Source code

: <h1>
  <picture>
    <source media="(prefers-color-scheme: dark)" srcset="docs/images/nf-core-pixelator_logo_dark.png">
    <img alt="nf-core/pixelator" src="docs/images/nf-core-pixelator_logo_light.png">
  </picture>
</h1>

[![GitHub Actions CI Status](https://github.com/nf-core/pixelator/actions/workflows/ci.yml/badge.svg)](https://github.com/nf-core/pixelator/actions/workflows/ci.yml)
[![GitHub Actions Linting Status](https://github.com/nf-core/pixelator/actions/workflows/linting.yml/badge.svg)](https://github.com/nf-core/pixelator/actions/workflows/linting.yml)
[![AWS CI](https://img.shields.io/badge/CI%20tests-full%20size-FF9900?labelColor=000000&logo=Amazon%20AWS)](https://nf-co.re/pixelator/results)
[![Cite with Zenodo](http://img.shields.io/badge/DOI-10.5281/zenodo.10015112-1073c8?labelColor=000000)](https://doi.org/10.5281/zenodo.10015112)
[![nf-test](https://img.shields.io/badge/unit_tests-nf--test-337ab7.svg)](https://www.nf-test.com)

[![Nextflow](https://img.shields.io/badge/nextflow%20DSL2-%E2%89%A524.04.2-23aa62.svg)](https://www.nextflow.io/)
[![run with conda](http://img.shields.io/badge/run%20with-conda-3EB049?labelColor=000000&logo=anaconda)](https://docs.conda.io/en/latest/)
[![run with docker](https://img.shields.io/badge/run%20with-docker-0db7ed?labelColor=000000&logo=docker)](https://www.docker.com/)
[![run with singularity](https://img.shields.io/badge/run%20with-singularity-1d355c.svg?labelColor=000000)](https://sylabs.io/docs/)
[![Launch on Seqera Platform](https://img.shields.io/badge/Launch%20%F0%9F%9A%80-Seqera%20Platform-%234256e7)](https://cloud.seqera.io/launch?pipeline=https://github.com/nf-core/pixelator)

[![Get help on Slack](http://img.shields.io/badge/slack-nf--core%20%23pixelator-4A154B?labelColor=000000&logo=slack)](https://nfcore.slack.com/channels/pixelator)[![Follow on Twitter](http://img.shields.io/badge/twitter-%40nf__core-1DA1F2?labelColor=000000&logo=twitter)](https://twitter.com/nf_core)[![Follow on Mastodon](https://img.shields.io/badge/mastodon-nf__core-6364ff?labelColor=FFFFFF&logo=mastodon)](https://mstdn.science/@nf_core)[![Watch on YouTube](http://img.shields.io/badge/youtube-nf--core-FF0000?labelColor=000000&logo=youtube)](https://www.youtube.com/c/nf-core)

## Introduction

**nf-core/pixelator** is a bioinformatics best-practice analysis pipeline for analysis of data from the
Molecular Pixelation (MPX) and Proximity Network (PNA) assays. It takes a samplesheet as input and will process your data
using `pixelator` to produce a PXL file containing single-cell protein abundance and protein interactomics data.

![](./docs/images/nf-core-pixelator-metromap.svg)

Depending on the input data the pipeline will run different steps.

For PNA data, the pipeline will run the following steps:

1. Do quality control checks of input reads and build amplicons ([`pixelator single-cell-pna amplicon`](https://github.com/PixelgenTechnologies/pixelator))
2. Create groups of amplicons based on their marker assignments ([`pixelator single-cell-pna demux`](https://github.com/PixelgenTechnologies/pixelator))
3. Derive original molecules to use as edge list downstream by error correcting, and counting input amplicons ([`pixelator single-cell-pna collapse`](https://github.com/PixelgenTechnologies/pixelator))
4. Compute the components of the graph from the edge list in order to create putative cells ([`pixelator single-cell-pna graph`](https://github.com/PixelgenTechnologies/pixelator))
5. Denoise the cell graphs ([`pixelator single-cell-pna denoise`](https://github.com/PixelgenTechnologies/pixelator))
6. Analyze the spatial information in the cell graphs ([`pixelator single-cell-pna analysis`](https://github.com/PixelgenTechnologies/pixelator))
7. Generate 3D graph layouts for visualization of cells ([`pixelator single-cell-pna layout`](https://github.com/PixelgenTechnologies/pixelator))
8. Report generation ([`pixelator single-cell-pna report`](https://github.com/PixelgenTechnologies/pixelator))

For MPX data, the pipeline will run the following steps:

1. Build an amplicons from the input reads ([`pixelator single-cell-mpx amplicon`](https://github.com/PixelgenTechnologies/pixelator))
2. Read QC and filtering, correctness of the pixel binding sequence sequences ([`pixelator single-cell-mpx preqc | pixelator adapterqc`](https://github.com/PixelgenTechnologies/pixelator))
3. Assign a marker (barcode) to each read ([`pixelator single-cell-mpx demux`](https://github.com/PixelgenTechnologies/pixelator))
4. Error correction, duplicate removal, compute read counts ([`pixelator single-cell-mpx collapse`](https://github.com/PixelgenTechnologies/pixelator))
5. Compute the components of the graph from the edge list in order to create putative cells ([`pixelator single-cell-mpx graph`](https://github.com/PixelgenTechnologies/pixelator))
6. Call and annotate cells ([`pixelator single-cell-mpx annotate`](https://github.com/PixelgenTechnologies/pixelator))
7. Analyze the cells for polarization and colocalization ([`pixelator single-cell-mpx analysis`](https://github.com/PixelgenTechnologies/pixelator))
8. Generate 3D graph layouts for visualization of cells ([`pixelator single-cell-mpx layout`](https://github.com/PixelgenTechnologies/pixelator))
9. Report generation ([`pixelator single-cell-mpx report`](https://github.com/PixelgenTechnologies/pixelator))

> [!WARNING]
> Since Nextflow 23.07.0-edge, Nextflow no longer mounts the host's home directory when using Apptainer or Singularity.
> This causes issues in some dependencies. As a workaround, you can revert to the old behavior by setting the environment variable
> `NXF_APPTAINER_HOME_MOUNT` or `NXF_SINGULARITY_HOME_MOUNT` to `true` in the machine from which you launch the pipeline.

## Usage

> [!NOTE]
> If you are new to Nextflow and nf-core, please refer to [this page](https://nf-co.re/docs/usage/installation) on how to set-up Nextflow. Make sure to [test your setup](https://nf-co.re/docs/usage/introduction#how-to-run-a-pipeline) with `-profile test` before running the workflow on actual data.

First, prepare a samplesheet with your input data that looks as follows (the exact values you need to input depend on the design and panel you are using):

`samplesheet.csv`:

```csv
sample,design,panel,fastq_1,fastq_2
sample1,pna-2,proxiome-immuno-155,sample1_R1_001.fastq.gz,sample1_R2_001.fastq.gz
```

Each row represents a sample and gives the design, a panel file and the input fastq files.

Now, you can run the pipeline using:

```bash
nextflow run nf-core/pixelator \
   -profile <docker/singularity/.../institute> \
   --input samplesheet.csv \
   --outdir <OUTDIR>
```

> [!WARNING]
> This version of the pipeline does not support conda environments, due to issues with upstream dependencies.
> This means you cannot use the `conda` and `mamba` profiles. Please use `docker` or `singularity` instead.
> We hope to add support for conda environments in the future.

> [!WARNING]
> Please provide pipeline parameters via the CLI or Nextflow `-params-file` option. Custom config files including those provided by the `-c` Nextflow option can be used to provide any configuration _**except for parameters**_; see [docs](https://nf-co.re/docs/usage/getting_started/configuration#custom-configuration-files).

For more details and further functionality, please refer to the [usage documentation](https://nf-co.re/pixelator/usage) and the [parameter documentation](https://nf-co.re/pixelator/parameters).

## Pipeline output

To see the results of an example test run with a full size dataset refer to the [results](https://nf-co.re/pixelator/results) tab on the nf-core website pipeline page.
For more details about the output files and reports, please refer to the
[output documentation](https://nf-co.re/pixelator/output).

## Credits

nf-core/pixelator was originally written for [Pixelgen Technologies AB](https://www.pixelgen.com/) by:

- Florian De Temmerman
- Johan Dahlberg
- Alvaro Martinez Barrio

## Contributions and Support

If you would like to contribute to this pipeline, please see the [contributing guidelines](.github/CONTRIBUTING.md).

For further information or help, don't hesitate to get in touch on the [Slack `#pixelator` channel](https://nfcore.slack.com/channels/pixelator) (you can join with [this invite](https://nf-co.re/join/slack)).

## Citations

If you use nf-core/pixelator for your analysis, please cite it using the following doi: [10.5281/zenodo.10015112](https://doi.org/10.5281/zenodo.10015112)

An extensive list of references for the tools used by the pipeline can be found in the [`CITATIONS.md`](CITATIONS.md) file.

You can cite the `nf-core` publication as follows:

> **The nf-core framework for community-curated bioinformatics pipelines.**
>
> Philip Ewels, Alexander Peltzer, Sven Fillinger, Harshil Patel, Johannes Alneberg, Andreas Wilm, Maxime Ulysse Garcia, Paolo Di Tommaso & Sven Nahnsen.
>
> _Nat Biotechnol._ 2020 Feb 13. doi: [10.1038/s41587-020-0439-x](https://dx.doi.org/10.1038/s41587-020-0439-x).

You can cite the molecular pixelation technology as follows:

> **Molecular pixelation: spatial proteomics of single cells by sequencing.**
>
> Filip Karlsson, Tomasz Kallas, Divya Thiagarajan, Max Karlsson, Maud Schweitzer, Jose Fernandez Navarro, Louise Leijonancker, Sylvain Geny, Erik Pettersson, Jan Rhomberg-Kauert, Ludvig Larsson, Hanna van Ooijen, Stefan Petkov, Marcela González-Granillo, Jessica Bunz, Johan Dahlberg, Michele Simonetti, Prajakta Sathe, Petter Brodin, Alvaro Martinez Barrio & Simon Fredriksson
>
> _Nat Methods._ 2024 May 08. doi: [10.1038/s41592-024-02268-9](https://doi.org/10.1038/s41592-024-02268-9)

::::

Aim of the exercise: Go through the records, tally the lines holding the word "layouts", and give only the tally.

Answer box: 2